The restructuring of the English skills system was announced by Prime Minister Gordon Brown shortly after he took office in 2007. The office of the chief executive of Skills Funding was established in law by the Apprenticeships, Skills, Children and Learning Act 2009. The office was originally a corporation sole, and employees were appointed by the chief executive as Crown servants, collectively referred to as the Skills Funding Agency (SFA). The chief executive was appointed by the Secretary of State for Business, Innovation and Skills. Further legislation was passed in 2012, with the agency becoming an executive agency of the Department for Business, Innovation and Skills.

The agency funded skills training for further education (FE) in England. Its scope included apprenticeships and adult education; it also implemented initiatives funded by the European Social Fund. The agency supported over 1,000 colleges, private training organisations, and employers with more than £4 billion of funding each year.

The SFA's mission was to ensure that people and businesses could access the skills training they needed to succeed in playing their part in society and in growing England’s economy. This was done in the context of policy set by government and informed by the needs of businesses, communities and regions, and sector and industry bodies.
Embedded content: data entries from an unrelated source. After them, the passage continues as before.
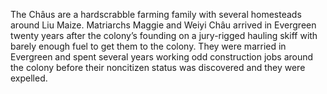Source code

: The Châus are a hardscrabble farming family with several homesteads around Liu Maize. Matriarchs Maggie and Weiyi Châu arrived in Evergreen twenty years after the colony’s founding on a jury-rigged hauling skiff with barely enough fuel to get them to the colony. They were married in Evergreen and spent several years working odd construction jobs around the colony before their noncitizen status was discovered and they were expelled.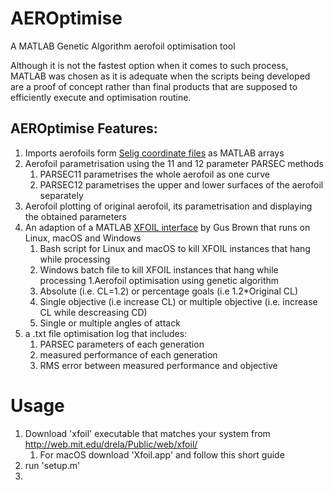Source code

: # AEROptimise
A MATLAB Genetic Algorithm aerofoil optimisation tool

Although it is not the fastest option when it comes to such process, MATLAB was chosen as it is adequate when the scripts being developed are a proof of concept rather than final products that are supposed to efficiently execute and optimisation routine.

## AEROptimise Features:
1. Imports aerofoils form [Selig coordinate files](http://m-selig.ae.illinois.edu/ads/archives/coord_seligFmt.zip) as MATLAB arrays
1. Aerofoil parametrisation using the 11 and 12 parameter PARSEC methods
    1. PARSEC11 parametrises the whole aerofoil as one curve
    1. PARSEC12 parametrises the upper and lower surfaces of the aerofoil separately
1. Aerofoil plotting of original aerofoil, its parametrisation and displaying the obtained parameters
1. An adaption of a MATLAB [XFOIL interface](https://uk.mathworks.com/matlabcentral/fileexchange/30446-xfoil-interface) by Gus Brown that runs on Linux, macOS and Windows
    1. Bash script for Linux and macOS to kill XFOIL instances that hang while processing
    1. Windows batch file to kill XFOIL instances that hang while processing
1.Aerofoil optimisation using genetic algorithm
    1. Absolute (i.e. CL=1.2) or percentage goals (i.e 1.2*Original CL)
    1. Single objective (i.e increase CL) or multiple objective (i.e. increase CL while descreasing CD)
    1. Single or multiple angles of attack
1. a .txt file optimisation log that includes:
    1. PARSEC parameters of each generation
    1. measured performance of each generation
    1. RMS error between measured performance and objective
    
# Usage
1. Download 'xfoil' executable that matches your system from <http://web.mit.edu/drela/Public/web/xfoil/>
    1. For macOS download 'Xfoil.app' and follow this short guide
1. run 'setup.m' 
1. 
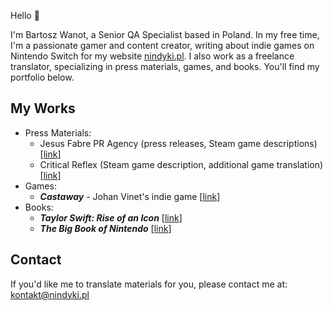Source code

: Hello 👋

I'm Bartosz Wanot, a Senior QA Specialist based in Poland. In my free time, I'm a passionate gamer and content creator, writing about indie games on Nintendo Switch for my website [nindyki.pl](http://nindyki.pl/). I also work as a freelance translator, specializing in press materials, games, and books. You'll find my portfolio below.

## My Works

- Press Materials:
    - Jesus Fabre PR Agency (press releases, Steam game descriptions) [[link](https://www.jesusfabre.com/)]
    - Critical Reflex (Steam game description, additional game translation) [[link](https://www.criticalreflex.com/)]
- Games:
    - ***Castaway*** - Johan Vinet's indie game [[link](https://www.canarigames.com/press/sheet.php?p=Castaway)]
- Books:
    - ***Taylor Swift: Rise of an Icon*** [[link](https://ksiazki.promise.pl/produkt/taylor-swift-narodziny-ikony/)]
    - ***The Big Book of Nintendo*** [[link](https://nindyki.pl/wielka-ksiega-nintendo)]

## Contact

If you'd like me to translate materials for you, please contact me at: [kontakt@nindyki.pl](mailto:kontakt@nindyki.pl)
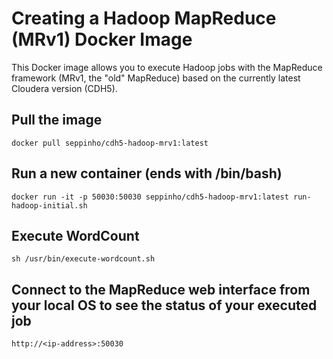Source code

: # Creating a Hadoop MapReduce (MRv1) Docker Image

This Docker image allows you to execute Hadoop jobs with the MapReduce framework (MRv1, the "old" MapReduce) based on the currently latest Cloudera version (CDH5).


## Pull the image

	docker pull seppinho/cdh5-hadoop-mrv1:latest
	


## Run a new container (ends with /bin/bash)

	docker run -it -p 50030:50030 seppinho/cdh5-hadoop-mrv1:latest run-hadoop-initial.sh



## Execute WordCount

	sh /usr/bin/execute-wordcount.sh



## Connect to the MapReduce web interface from your local OS to see the status of your executed job

    http://<ip-address>:50030
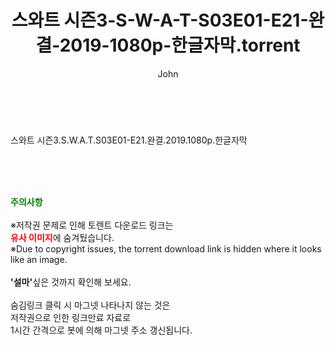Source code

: ﻿---
layout: post
title:  "스와트 시즌3-S-W-A-T-S03E01-E21-완결-2019-1080p-한글자막.torrent"
author: John
categories: [ 드라마 ]
tags: [  ]
image:  
description: "스와트 시즌3-S-W-A-T-S03E01-E21-완결-2019-1080p-한글자막 torrent 정보 공유"
toc: true
toc_sticky: true
---

<br>
<div class="view-img">
<img alt="" class="img-tag" content="http://torrentmobile61.com/data/file/drama/2041236358_cxGaWM23_e3339e6b8efc13fe6f4fef7318a838a500a2a50c.jpg" itemprop="image" src="http://torrentmobile61.com/data/file/drama/2041236358_cxGaWM23_e3339e6b8efc13fe6f4fef7318a838a500a2a50c.jpg"/></div><div class="view-content" itemprop="description">
<p>스와트 시즌3.S.W.A.T.S03E01-E21.완결.2019.1080p.한글자막<br/></p> </div>
    
<br><br><br>
<p data-ke-size="size16"><b><span style="color: green;">주의사항</span></b><br /><br />※저작권 문제로 인해 토렌트 다운로드 링크는<br /><b><span style="color: red;">유사 이미지</span></b>에 숨겨뒀습니다.<br />※Due to copyright issues, the torrent download link is hidden where it looks like an image.<br /><br /><b>'설마'</b>싶은 것까지 확인해 보세요.<br /><br />숨김링크 클릭 시 마그넷 나타나지 않는 것은<br />저작권으로 인한 링크만료 자료로<br />1시간 간격으로 봇에 의해 마그넷 주소 갱신됩니다.</p>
The SFA employed around 925 staff at its head office in Coventry and in offices around England. It ran the National Apprenticeship Service and the National Careers Service.

In January 2012, Chief Executive Geoff Russell announced his resignation, and on 30 May 2012, it was announced by Skills Minister, John Hayes that Kim Thorneywork had been appointed as interim chief executive. In November 2014, Peter Lauener was appointed as chief executive.

Following machinery of Government changes, the Skills Funding Agency became an executive agency of the Department for Education in 2016.

The Skills Funding Agency was abolished on 31 March 2017. Its former functions, together with those of the former Education Funding Agency, were transferred to the Education and Skills Funding Agency, created on 1 April 2017.